TASK TO CARRY OUT
"memory" is the word to look for; copy each line of the listing where it occurs.

________________________________________

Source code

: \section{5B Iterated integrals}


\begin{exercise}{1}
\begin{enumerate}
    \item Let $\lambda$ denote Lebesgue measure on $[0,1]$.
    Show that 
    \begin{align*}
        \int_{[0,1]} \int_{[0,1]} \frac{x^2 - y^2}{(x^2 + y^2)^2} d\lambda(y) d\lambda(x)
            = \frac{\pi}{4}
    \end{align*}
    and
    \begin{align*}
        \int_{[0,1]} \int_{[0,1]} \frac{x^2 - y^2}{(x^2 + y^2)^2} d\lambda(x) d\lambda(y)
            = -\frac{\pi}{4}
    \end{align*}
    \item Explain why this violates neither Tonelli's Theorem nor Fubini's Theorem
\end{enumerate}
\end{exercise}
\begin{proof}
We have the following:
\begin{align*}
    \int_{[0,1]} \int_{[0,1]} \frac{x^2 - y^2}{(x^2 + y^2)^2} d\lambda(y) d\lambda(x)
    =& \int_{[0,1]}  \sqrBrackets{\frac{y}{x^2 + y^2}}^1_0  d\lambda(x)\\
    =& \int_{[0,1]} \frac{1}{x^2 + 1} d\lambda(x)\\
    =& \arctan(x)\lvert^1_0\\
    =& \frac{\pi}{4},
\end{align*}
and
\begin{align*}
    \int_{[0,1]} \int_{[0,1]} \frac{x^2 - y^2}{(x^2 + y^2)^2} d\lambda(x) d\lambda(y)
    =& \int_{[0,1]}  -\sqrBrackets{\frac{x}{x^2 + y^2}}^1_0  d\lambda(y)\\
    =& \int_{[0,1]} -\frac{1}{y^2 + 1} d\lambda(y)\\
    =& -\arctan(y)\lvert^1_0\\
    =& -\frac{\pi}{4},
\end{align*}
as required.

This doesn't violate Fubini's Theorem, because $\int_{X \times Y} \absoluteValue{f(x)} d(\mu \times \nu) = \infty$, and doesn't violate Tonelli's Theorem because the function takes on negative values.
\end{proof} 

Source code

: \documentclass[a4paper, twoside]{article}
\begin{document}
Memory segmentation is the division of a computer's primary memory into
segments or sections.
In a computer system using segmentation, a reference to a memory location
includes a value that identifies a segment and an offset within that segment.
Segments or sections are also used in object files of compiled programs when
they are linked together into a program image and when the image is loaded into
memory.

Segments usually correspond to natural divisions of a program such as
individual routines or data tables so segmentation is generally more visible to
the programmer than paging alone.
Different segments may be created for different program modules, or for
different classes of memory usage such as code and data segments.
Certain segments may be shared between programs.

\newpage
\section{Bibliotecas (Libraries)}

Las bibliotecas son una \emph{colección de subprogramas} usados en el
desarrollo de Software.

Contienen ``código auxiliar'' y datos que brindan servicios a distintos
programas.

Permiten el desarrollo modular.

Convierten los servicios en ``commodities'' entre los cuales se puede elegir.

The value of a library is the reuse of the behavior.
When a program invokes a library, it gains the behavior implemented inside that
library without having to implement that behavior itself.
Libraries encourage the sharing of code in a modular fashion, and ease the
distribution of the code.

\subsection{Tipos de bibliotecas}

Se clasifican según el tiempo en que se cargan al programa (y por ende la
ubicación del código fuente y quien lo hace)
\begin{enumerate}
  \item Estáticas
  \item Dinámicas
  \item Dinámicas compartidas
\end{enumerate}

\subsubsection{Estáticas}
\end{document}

________________________________________

EXERCISE RESPONSE
Memory segmentation is the division of a computer's primary memory into
In a computer system using segmentation, a reference to a memory location
memory.
different classes of memory usage such as code and data segments.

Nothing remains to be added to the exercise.